Raymond VII gathered his troops and prepared to come to the aid of the defenders of Marmande and their two leaders: Centule of Astarac and Arnaud of Blanquefort. But just as he was about to leave, he received word that his ally, Raymond-Roger of Foix, was besieged at Baziège by crusaders coming from Carcassonne with his entire supply convoy, which he was transporting to Toulouse. Raymond decided to go to the aid, and the Occitans crushed the crusader army led by Foucault de Berzy at Baziège.

In the spring, King Philip-Augustus sent his son at the head of a large force: about twenty bishops, about thirty counts, six hundred knights and ten thousand archers.

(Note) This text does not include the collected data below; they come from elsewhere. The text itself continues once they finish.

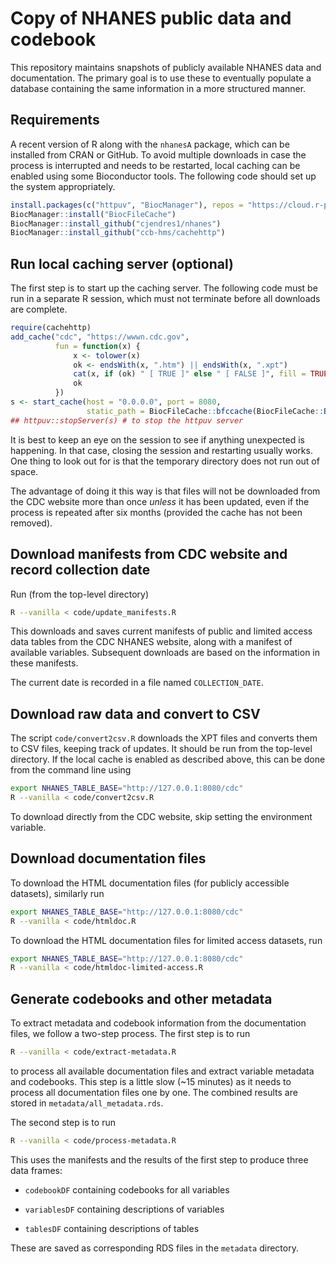 # Copy of NHANES public data and codebook

This repository maintains snapshots of publicly available NHANES data
and documentation. The primary goal is to use these to eventually
populate a database containing the same information in a more
structured manner.

## Requirements

A recent version of R along with the `nhanesA` package, which can be
installed from CRAN or GitHub. To avoid multiple downloads in case the
process is interrupted and needs to be restarted, local caching can be
enabled using some Bioconductor tools. The following code should set
up the system appropriately.

```r
install.packages(c("httpuv", "BiocManager"), repos = "https://cloud.r-project.org")
BiocManager::install("BiocFileCache")
BiocManager::install_github("cjendres1/nhanes")
BiocManager::install_github("ccb-hms/cachehttp")
```

## Run local caching server (optional)

The first step is to start up the caching server. The following code
must be run in a separate R session, which must not terminate before
all downloads are complete.

```r
require(cachehttp)
add_cache("cdc", "https://wwwn.cdc.gov",
          fun = function(x) {
              x <- tolower(x)
              ok <- endsWith(x, ".htm") || endsWith(x, ".xpt")
              cat(x, if (ok) " [ TRUE ]" else " [ FALSE ]", fill = TRUE)
              ok
          })
s <- start_cache(host = "0.0.0.0", port = 8080,
                 static_path = BiocFileCache::bfccache(BiocFileCache::BiocFileCache()))
## httpuv::stopServer(s) # to stop the httpuv server
```

It is best to keep an eye on the session to see if anything unexpected
is happening. In that case, closing the session and restarting usually
works. One thing to look out for is that the temporary directory does
not run out of space.

The advantage of doing it this way is that files will not be
downloaded from the CDC website more than once _unless_ it has been
updated, even if the process is repeated after six months (provided
the cache has not been removed).

## Download manifests from CDC website and record collection date

Run (from the top-level directory)

```sh
R --vanilla < code/update_manifests.R
```

This downloads and saves current manifests of public and limited
access data tables from the CDC NHANES website, along with a manifest
of available variables. Subsequent downloads are based on the
information in these manifests.

The current date is recorded in a file named `COLLECTION_DATE`.


## Download raw data and convert to CSV

The script `code/convert2csv.R` downloads the XPT files and converts
them to CSV files, keeping track of updates. It should be run from the
top-level directory. If the local cache is enabled as described above,
this can be done from the command line using

```sh
export NHANES_TABLE_BASE="http://127.0.0.1:8080/cdc"
R --vanilla < code/convert2csv.R
```

To download directly from the CDC website, skip setting the
environment variable.

## Download documentation files

To download the HTML documentation files (for publicly accessible
datasets), similarly run

```sh
export NHANES_TABLE_BASE="http://127.0.0.1:8080/cdc"
R --vanilla < code/htmldoc.R
```

To download the HTML documentation files for limited access datasets, run

```sh
export NHANES_TABLE_BASE="http://127.0.0.1:8080/cdc"
R --vanilla < code/htmldoc-limited-access.R
```

## Generate codebooks and other metadata

To extract metadata and codebook information from the documentation
files, we follow a two-step process. The first step is to run

```sh
R --vanilla < code/extract-metadata.R
```

to process all available documentation files and extract variable
metadata and codebooks. This step is a little slow (~15 minutes) as it
needs to process all documentation files one by one. The combined
results are stored in `metadata/all_metadata.rds`.

The second step is to run 

```sh
R --vanilla < code/process-metadata.R
```

This uses the manifests and the results of the first step to produce
three data frames:

- `codebookDF` containing codebooks for all variables

- `variablesDF` containing descriptions of variables

- `tablesDF` containing descriptions of tables

These are saved as corresponding RDS files in the `metadata` directory.

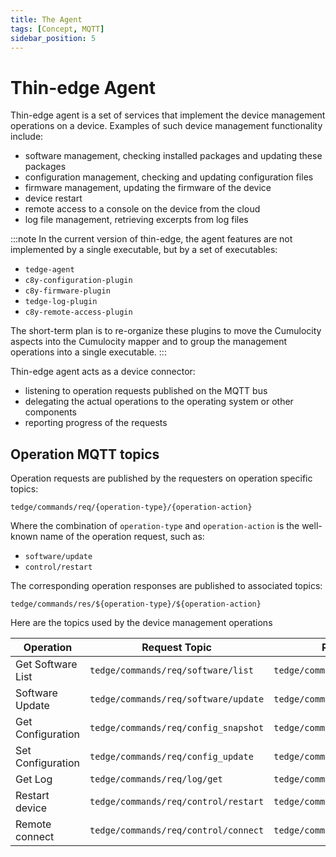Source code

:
 ```yaml
---
title: The Agent
tags: [Concept, MQTT]
sidebar_position: 5
---
```


# Thin-edge Agent

Thin-edge agent is a set of services that implement the device management operations on a device.
Examples of such device management functionality include:
- software management, checking installed packages and updating these packages
- configuration management, checking and updating configuration files
- firmware management, updating the firmware of the device
- device restart
- remote access to a console on the device from the cloud
- log file management, retrieving excerpts from log files

:::note
In the current version of thin-edge, the agent features are not implemented by a single executable,
but by a set of executables:

- `tedge-agent`
- `c8y-configuration-plugin`
- `c8y-firmware-plugin`
- `tedge-log-plugin`
- `c8y-remote-access-plugin`

The short-term plan is to re-organize these plugins to move the Cumulocity aspects into the Cumulocity mapper
and to group the management operations into a single executable. 
:::

Thin-edge agent acts as a device connector:
- listening to operation requests published on the MQTT bus
- delegating the actual operations to the operating system or other components
- reporting progress of the requests

## Operation MQTT topics

Operation requests are published by the requesters on operation specific topics:

```text
tedge/commands/req/{operation-type}/{operation-action}
```

Where the combination of `operation-type` and `operation-action` is the well-known name of the operation request, such as:
* `software/update`
* `control/restart`

The corresponding operation responses are published to associated topics:

```text
tedge/commands/res/${operation-type}/${operation-action}
```

Here are the topics used by the device management operations

| Operation          | Request Topic                         | Response Topic                         |
| ------------------ |---------------------------------------|----------------------------------------|
| Get Software List  | `tedge/commands/req/software/list`    | `tedge/commands/res/software/list`     |
| Software Update    | `tedge/commands/req/software/update`  | `tedge/commands/res/software/update`   |
| Get Configuration  | `tedge/commands/req/config_snapshot`  | `tedge/commands/res/config_snapshot`   |
| Set Configuration  | `tedge/commands/req/config_update`    | `tedge/commands/res/config_update`     |
| Get Log            | `tedge/commands/req/log/get`          | `tedge/commands/res/log/get`           |
| Restart  device    | `tedge/commands/req/control/restart`  | `tedge/commands/res/control/restart`   |
| Remote  connect    | `tedge/commands/req/control/connect`  | `tedge/commands/res/control/connect`   |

This army arrived at Marmande on June 2, 1219. From the very first assault, the advanced works of the city's defenses were taken. For Centule d'Astarac, the commander of the fortress, the future was considerably less certain with the arrival of the king's son. He entered into negotiations and accepted the city's surrender on June 10 inexchange for sparing his life and that of his soldiers. The papal legate, however, demanded Centule's death as a heretic and perjurer, but some barons protested, deeming it contrary to their honor to break their word. The Count of Astarac and his soldiers were considered prisoners of war, but the king's soldiers had taken advantage of this discussion between the king's son and the legate to enter the city and begin the pillaging and massacre. Five thousand inhabitants were massacred and the city was burned.

== Aftermath ==
This victory proved short-lived. Amaury de Montfort had been unable to capture the city before royal intervention. News of the fall of Marmande, along with that of the massacre, instilled distrust in the local population, who refused to believe the king's word. Thus, Toulouse soon refused to open its gates to the prince, who laid siege to the city but failed to take it. At the beginning of August, Prince Louis left the south of the kingdom, and Amaury de Montfort suffered further setbacks before being forced to abandon his campaign in 1224 and leave Languedoc in turn.